[Brief]
Transcribe all the lines below exactly. Omit the pictures.

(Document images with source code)
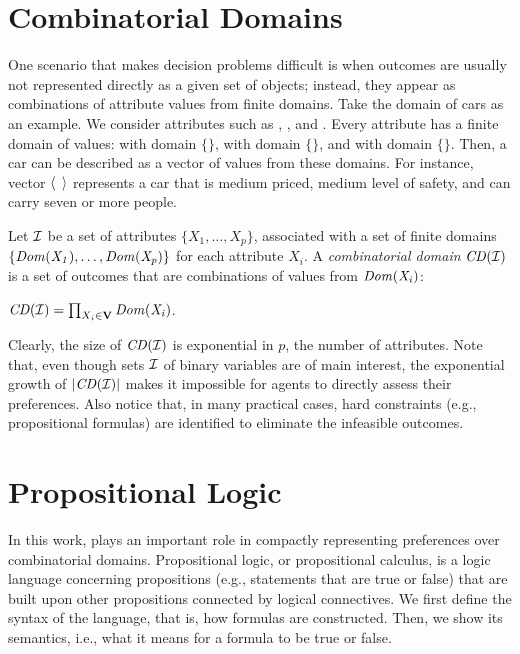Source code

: \section{Combinatorial Domains \label{sec:comb_domains}}
One scenario that makes decision problems difficult is when outcomes
are usually not represented directly as a given set of objects; instead,
they appear as combinations of attribute values from finite domains.
Take the domain of cars as an example.
We consider attributes such as , , and .
Every attribute has a finite domain of values:
 with domain $\{$$\}$,
 with domain $\{$$\}$, and
 with domain $\{$$\}$.
Then, a car can be described as a vector of values from these domains.
For instance, vector $\mathit{\langle}$  $\mathit{\rangle}$ represents
a car that is medium priced, medium level of safety, and can carry seven
or more people.

\begin{definition}
	Let $\mathcal{I}$ be a set of attributes $\{X_1,\ldots,X_p\}$,
	associated with a set of finite domains $\{\it{Dom}(X_1),\ldots,\it{Dom}(X_p)\}$ for each
	attribute $X_i$.
	A \textit{combinatorial domain} $\mathit{CD}(\mathcal{I})$ is a set of outcomes 
	that are combinations of values from $\it{Dom}(X_i)$:
	\begin{center}
		$\mathit{CD}(\mathcal{I}) = \prod_{X_i \in \textbf{V}} \it{Dom}(X_i)$.
	\end{center}
\end{definition}


Clearly, the size of $\mathit{CD}(\mathcal{I})$ is exponential in $p$, the number of attributes.
Note that, even though sets $\mathcal{I}$ of binary variables are of main interest,
the exponential growth of $|\mathit{CD}(\mathcal{I})|$ makes it impossible for agents
to directly assess their preferences.
Also notice that, in many practical cases, hard constraints (e.g., propositional
formulas) are identified to eliminate the infeasible outcomes.



\section{Propositional Logic}
In this work,  plays an important role in compactly representing
preferences over combinatorial domains.
Propositional logic, or propositional calculus, is a logic language concerning
propositions (e.g., statements that are true or false) that are built upon other propositions
connected by logical connectives.
We first define the syntax of the language, that is, how formulas are constructed.
Then, we show its semantics, i.e., what it means for a formula to be true or false.

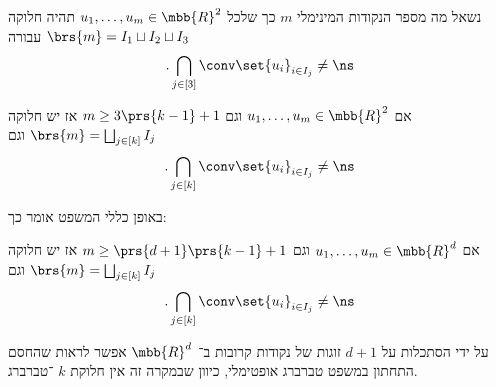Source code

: \documentclass[a4paper,10pt,twoside,openany]{book}
\begin{document}
נשאל מה מספר הנקודות המינימלי
$m$
כך שלכל
$u_1, \ldots, u_m \in \mbb{R}^2$
תהיה חלוקה
$\brs{m} = I_1 \sqcup I_2 \sqcup I_3$
עבורה
\[\text{.} \bigcap_{j \in [3]} \conv\set{u_i}_{i \in I_j} \neq \ns\]

\begin{theorem}[טברברג]
אם
$u_1, \ldots, u_m \in \mbb{R}^2$
וגם
$m \geq 3\prs{k-1} + 1$
אז יש חלוקה
$\brs{m} = \bigsqcup_{j \in [k]} I_j$
וגם
\[\text{.} \bigcap_{j \in [k]} \conv\set{u_i}_{i \in I_j} \neq \ns\]
\end{theorem}

באופן כללי המשפט אומר כך:

\begin{theorem}
אם
$u_1, \ldots, u_m \in \mbb{R}^d$
וגם
$m \geq \prs{d+1}\prs{k-1} + 1$
אז יש חלוקה
$\brs{m} = \bigsqcup_{j \in [k]} I_j$
וגם
\[\text{.} \bigcap_{j \in [k]} \conv\set{u_i}_{i \in I_j} \neq \ns\]
\end{theorem}

\begin{remark}
על ידי הסתכלות על
$d+1$
זוגות של נקודות קרובות ב־%
$\mbb{R}^d$
אפשר לראות שהחסם התחתון במשפט טברברג אופטימלי, כיוון שבמקרה זה אין חלוקת
$k$%
־טברברג.
\end{remark}

\backmatter
\end{document}
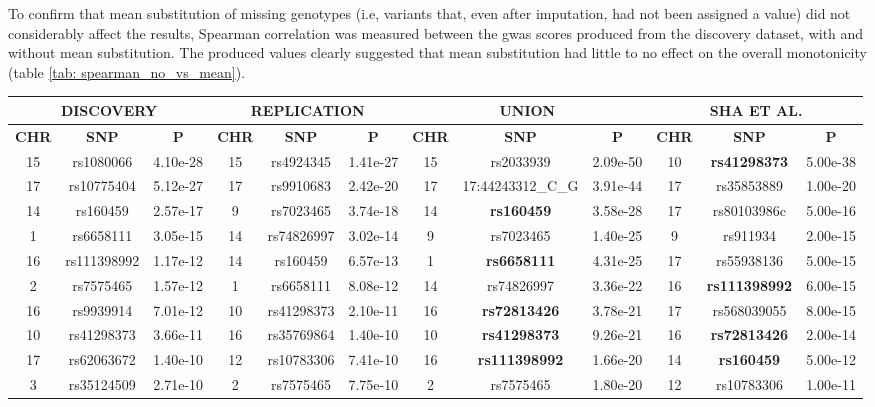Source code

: To confirm that mean substitution of missing genotypes (i.e, variants that, even after imputation, had not been assigned a value) did not considerably affect the results, Spearman correlation was measured between the \ac{gwas} scores produced from the discovery dataset, with and without mean substitution. The produced values clearly suggested that mean substitution had little to no effect on the overall monotonicity (table \autoref{tab: spearman_no_vs_mean}).
\begin{table}[H]
\begin{adjustwidth}{-3 cm}{-2.5 cm}\centering\begin{threeparttable}[!htb]	
		\scriptsize
		\begin{tabular}{ccc||ccc||ccc||ccc}\toprule
			\multicolumn{3}{c}{\textbf{DISCOVERY}} &\multicolumn{3}{c}{\textbf{REPLICATION}} &\multicolumn{3}{c}{\textbf{UNION}} &\multicolumn{3}{c}{\textbf{SHA ET AL.}} \\\midrule
			\textbf{CHR} &\textbf{SNP} &\textbf{P} &\textbf{CHR} &\textbf{SNP} &\textbf{P} &\textbf{CHR} &\textbf{SNP} &\textbf{P} &\textbf{CHR} &\textbf{SNP} &\textbf{P} \\
			15 &rs1080066 &4.10e-28 &15 &rs4924345 &1.41e-27 &15 &rs2033939 &2.09e-50 &10 &\textbf{rs41298373} &5.00e-38 \\
			17 &rs10775404 &5.12e-27 &17 &rs9910683 &2.42e-20 &17 &17:44243312\_C\_G &3.91e-44 &17 &rs35853889 &1.00e-20 \\
			14 &rs160459 &2.57e-17 &9 &rs7023465 &3.74e-18 &14 &\textbf{rs160459} &3.58e-28 &17 &rs80103986c &5.00e-16 \\
			1 &rs6658111 &3.05e-15 &14 &rs74826997 &3.02e-14 &9 &rs7023465 &1.40e-25 &9 &rs911934 &2.00e-15 \\
			16 &rs111398992 &1.17e-12 &14 &rs160459 &6.57e-13 &1 &\textbf{rs6658111} &4.31e-25 &17 &rs55938136 &5.00e-15 \\
			2 &rs7575465 &1.57e-12 &1 &rs6658111 &8.08e-12 &14 &rs74826997 &3.36e-22 &16 &\textbf{rs111398992} &6.00e-15 \\
			16 &rs9939914 &7.01e-12 &10 &rs41298373 &2.10e-11 &16 &\textbf{rs72813426} &3.78e-21 &17 &rs568039055 &8.00e-15 \\
			10 &rs41298373 &3.66e-11 &16 &rs35769864 &1.40e-10 &10 &\textbf{rs41298373} &9.26e-21 &16 &\textbf{rs72813426} &2.00e-14 \\
			17 &rs62063672 &1.40e-10 &12 &rs10783306 &7.41e-10 &16 &\textbf{rs111398992} &1.66e-20 &14 &\textbf{rs160459} &5.00e-12 \\
			3 &rs35124509 &2.71e-10 &2 &rs7575465 &7.75e-10 &2 &rs7575465 &1.80e-20 &12 &rs10783306 &1.00e-11 \\

\end{tabular}
\end{threeparttable}
\end{adjustwidth}
\end{table}

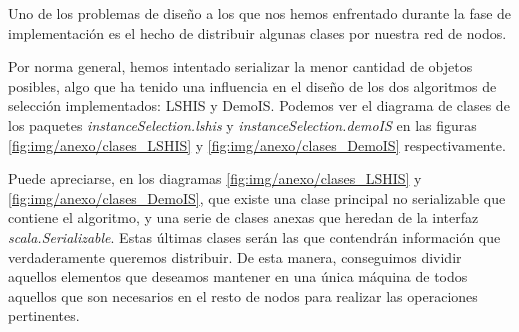 Uno de los problemas de diseño a los que nos hemos enfrentado durante la fase de implementación es el hecho de distribuir algunas clases por nuestra red de nodos.

Por norma general, hemos intentado serializar la menor cantidad de objetos posibles, algo que ha tenido una influencia en el diseño de los dos algoritmos de selección implementados: LSHIS y DemoIS. Podemos ver el diagrama de clases de los paquetes \textit{instanceSelection.lshis} y \textit{instanceSelection.demoIS} en las figuras \ref{fig:img/anexo/clases_LSHIS} y \ref{fig:img/anexo/clases_DemoIS} respectivamente.



Puede apreciarse, en los diagramas \ref{fig:img/anexo/clases_LSHIS} y \ref{fig:img/anexo/clases_DemoIS}, que existe una clase principal no serializable que contiene el algoritmo, y una serie de clases anexas que heredan de la interfaz \textit{scala.Serializable}. Estas últimas clases serán las que contendrán información que verdaderamente queremos distribuir. De esta manera, conseguimos dividir aquellos elementos que deseamos mantener en una única máquina de todos aquellos que son necesarios en el resto de nodos para realizar las operaciones pertinentes.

[Worked solution]
Source code

: \section{Combinatorial Domains \label{sec:comb_domains}}
One scenario that makes decision problems difficult is when outcomes
are usually not represented directly as a given set of objects; instead,
they appear as combinations of attribute values from finite domains.
Take the domain of cars as an example.
We consider attributes such as , , and .
Every attribute has a finite domain of values:
 with domain $\{$$\}$,
 with domain $\{$$\}$, and
 with domain $\{$$\}$.
Then, a car can be described as a vector of values from these domains.
For instance, vector $\mathit{\langle}$  $\mathit{\rangle}$ represents
a car that is medium priced, medium level of safety, and can carry seven
or more people.

\begin{definition}
	Let $\mathcal{I}$ be a set of attributes $\{X_1,\ldots,X_p\}$,
	associated with a set of finite domains $\{\it{Dom}(X_1),\ldots,\it{Dom}(X_p)\}$ for each
	attribute $X_i$.
	A \textit{combinatorial domain} $\mathit{CD}(\mathcal{I})$ is a set of outcomes 
	that are combinations of values from $\it{Dom}(X_i)$:
	\begin{center}
		$\mathit{CD}(\mathcal{I}) = \prod_{X_i \in \textbf{V}} \it{Dom}(X_i)$.
	\end{center}
\end{definition}


Clearly, the size of $\mathit{CD}(\mathcal{I})$ is exponential in $p$, the number of attributes.
Note that, even though sets $\mathcal{I}$ of binary variables are of main interest,
the exponential growth of $|\mathit{CD}(\mathcal{I})|$ makes it impossible for agents
to directly assess their preferences.
Also notice that, in many practical cases, hard constraints (e.g., propositional
formulas) are identified to eliminate the infeasible outcomes.



\section{Propositional Logic}
In this work,  plays an important role in compactly representing
preferences over combinatorial domains.
Propositional logic, or propositional calculus, is a logic language concerning
propositions (e.g., statements that are true or false) that are built upon other propositions
connected by logical connectives.
We first define the syntax of the language, that is, how formulas are constructed.
Then, we show its semantics, i.e., what it means for a formula to be true or false.

Source code

: \documentclass[a4paper,10pt,twoside,openany]{book}
\begin{document}
נשאל מה מספר הנקודות המינימלי
$m$
כך שלכל
$u_1, \ldots, u_m \in \mbb{R}^2$
תהיה חלוקה
$\brs{m} = I_1 \sqcup I_2 \sqcup I_3$
עבורה
\[\text{.} \bigcap_{j \in [3]} \conv\set{u_i}_{i \in I_j} \neq \ns\]

\begin{theorem}[טברברג]
אם
$u_1, \ldots, u_m \in \mbb{R}^2$
וגם
$m \geq 3\prs{k-1} + 1$
אז יש חלוקה
$\brs{m} = \bigsqcup_{j \in [k]} I_j$
וגם
\[\text{.} \bigcap_{j \in [k]} \conv\set{u_i}_{i \in I_j} \neq \ns\]
\end{theorem}

באופן כללי המשפט אומר כך:

\begin{theorem}
אם
$u_1, \ldots, u_m \in \mbb{R}^d$
וגם
$m \geq \prs{d+1}\prs{k-1} + 1$
אז יש חלוקה
$\brs{m} = \bigsqcup_{j \in [k]} I_j$
וגם
\[\text{.} \bigcap_{j \in [k]} \conv\set{u_i}_{i \in I_j} \neq \ns\]
\end{theorem}

\begin{remark}
על ידי הסתכלות על
$d+1$
זוגות של נקודות קרובות ב־%
$\mbb{R}^d$
אפשר לראות שהחסם התחתון במשפט טברברג אופטימלי, כיוון שבמקרה זה אין חלוקת
$k$%
־טברברג.
\end{remark}

\backmatter
\end{document}
Source code

: To confirm that mean substitution of missing genotypes (i.e, variants that, even after imputation, had not been assigned a value) did not considerably affect the results, Spearman correlation was measured between the \ac{gwas} scores produced from the discovery dataset, with and without mean substitution. The produced values clearly suggested that mean substitution had little to no effect on the overall monotonicity (table \autoref{tab: spearman_no_vs_mean}).
\begin{table}[H]
\begin{adjustwidth}{-3 cm}{-2.5 cm}\centering\begin{threeparttable}[!htb]	
		\scriptsize
		\begin{tabular}{ccc||ccc||ccc||ccc}\toprule
			\multicolumn{3}{c}{\textbf{DISCOVERY}} &\multicolumn{3}{c}{\textbf{REPLICATION}} &\multicolumn{3}{c}{\textbf{UNION}} &\multicolumn{3}{c}{\textbf{SHA ET AL.}} \\\midrule
			\textbf{CHR} &\textbf{SNP} &\textbf{P} &\textbf{CHR} &\textbf{SNP} &\textbf{P} &\textbf{CHR} &\textbf{SNP} &\textbf{P} &\textbf{CHR} &\textbf{SNP} &\textbf{P} \\
			15 &rs1080066 &4.10e-28 &15 &rs4924345 &1.41e-27 &15 &rs2033939 &2.09e-50 &10 &\textbf{rs41298373} &5.00e-38 \\
			17 &rs10775404 &5.12e-27 &17 &rs9910683 &2.42e-20 &17 &17:44243312\_C\_G &3.91e-44 &17 &rs35853889 &1.00e-20 \\
			14 &rs160459 &2.57e-17 &9 &rs7023465 &3.74e-18 &14 &\textbf{rs160459} &3.58e-28 &17 &rs80103986c &5.00e-16 \\
			1 &rs6658111 &3.05e-15 &14 &rs74826997 &3.02e-14 &9 &rs7023465 &1.40e-25 &9 &rs911934 &2.00e-15 \\
			16 &rs111398992 &1.17e-12 &14 &rs160459 &6.57e-13 &1 &\textbf{rs6658111} &4.31e-25 &17 &rs55938136 &5.00e-15 \\
			2 &rs7575465 &1.57e-12 &1 &rs6658111 &8.08e-12 &14 &rs74826997 &3.36e-22 &16 &\textbf{rs111398992} &6.00e-15 \\
			16 &rs9939914 &7.01e-12 &10 &rs41298373 &2.10e-11 &16 &\textbf{rs72813426} &3.78e-21 &17 &rs568039055 &8.00e-15 \\
			10 &rs41298373 &3.66e-11 &16 &rs35769864 &1.40e-10 &10 &\textbf{rs41298373} &9.26e-21 &16 &\textbf{rs72813426} &2.00e-14 \\
			17 &rs62063672 &1.40e-10 &12 &rs10783306 &7.41e-10 &16 &\textbf{rs111398992} &1.66e-20 &14 &\textbf{rs160459} &5.00e-12 \\
			3 &rs35124509 &2.71e-10 &2 &rs7575465 &7.75e-10 &2 &rs7575465 &1.80e-20 &12 &rs10783306 &1.00e-11 \\

\end{tabular}
\end{threeparttable}
\end{adjustwidth}
\end{table}

 Uno de los problemas de diseño a los que nos hemos enfrentado durante la fase de implementación es el hecho de distribuir algunas clases por nuestra red de nodos.

Por norma general, hemos intentado serializar la menor cantidad de objetos posibles, algo que ha tenido una influencia en el diseño de los dos algoritmos de selección implementados: LSHIS y DemoIS. Podemos ver el diagrama de clases de los paquetes \textit{instanceSelection.lshis} y \textit{instanceSelection.demoIS} en las figuras \ref{fig:img/anexo/clases_LSHIS} y \ref{fig:img/anexo/clases_DemoIS} respectivamente.



Puede apreciarse, en los diagramas \ref{fig:img/anexo/clases_LSHIS} y \ref{fig:img/anexo/clases_DemoIS}, que existe una clase principal no serializable que contiene el algoritmo, y una serie de clases anexas que heredan de la interfaz \textit{scala.Serializable}. Estas últimas clases serán las que contendrán información que verdaderamente queremos distribuir. De esta manera, conseguimos dividir aquellos elementos que deseamos mantener en una única máquina de todos aquellos que son necesarios en el resto de nodos para realizar las operaciones pertinentes.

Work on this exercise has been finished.